Hamburger Bahnhof - Museum für Gegenwart - Berlin
Fri 30 November 2012 - Sun 23 June 2013
The exhibition is an encounter between the works of two artists from different generations, who never met personally although both had been living in Berlin. Rolf Julius, who was born in 1939 in Wilhelmshaven and died in 2011 in Berlin, worked in the tradition of a "music for eyes and ears." However, Nina Canell, born in 1979 in Sweden, belongs to a younger generation of artists whose three-dimensional work has an emphatically non-monumental quality.
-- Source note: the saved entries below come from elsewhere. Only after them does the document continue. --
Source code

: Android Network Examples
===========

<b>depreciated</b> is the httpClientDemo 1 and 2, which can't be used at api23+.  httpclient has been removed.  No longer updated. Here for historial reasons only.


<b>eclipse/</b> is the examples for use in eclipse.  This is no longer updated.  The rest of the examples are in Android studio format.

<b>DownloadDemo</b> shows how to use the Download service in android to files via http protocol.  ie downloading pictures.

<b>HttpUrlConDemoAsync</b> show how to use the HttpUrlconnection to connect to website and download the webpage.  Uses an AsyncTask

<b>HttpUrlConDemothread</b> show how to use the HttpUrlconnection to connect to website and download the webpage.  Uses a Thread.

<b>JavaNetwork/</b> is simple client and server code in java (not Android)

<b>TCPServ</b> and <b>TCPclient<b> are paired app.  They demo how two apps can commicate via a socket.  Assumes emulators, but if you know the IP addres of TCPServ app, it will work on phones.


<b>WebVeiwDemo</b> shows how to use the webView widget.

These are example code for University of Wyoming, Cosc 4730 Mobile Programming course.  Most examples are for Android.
With an acute sense for the inherent potential contained within ordinary objects and natural materials as well as for the placement of objects within a space, both artists manage to give their arrangements an energetic charge. For Rolf Julius an expanded notion of music served as a frame of reference: "Music is everywhere / music is everywhere / you must hear music / music is under the stones / there where it is damp / music is in the cracks in the wall / for your eyes / you can scrape it out carefully / for your tongue / it is sticky / it is bone dry / for your ass / it is moist / it crumbles / for bare feet / yes, your feet can hear music." Nina Canell, in contrast, is particularly interested in the physical and poetic characteristics of the objects and found items that she works with. "I like the tactile quality and the knowledge stored within. These are things that we understand. What they can be used for, how they feel, how heavy they are. There is nothing mysterious about the objects themselves, and this once again opens up a sense for their symbolic capacities."
Works from both artists are included in the collection of the Nationalgalerie and are being shown here together in an exhibition for the first time as a means of illuminating the parallels and differences between the two practices. Each in his or her own way, both artists know how to invoke the silent magic of the fleeting and the instable.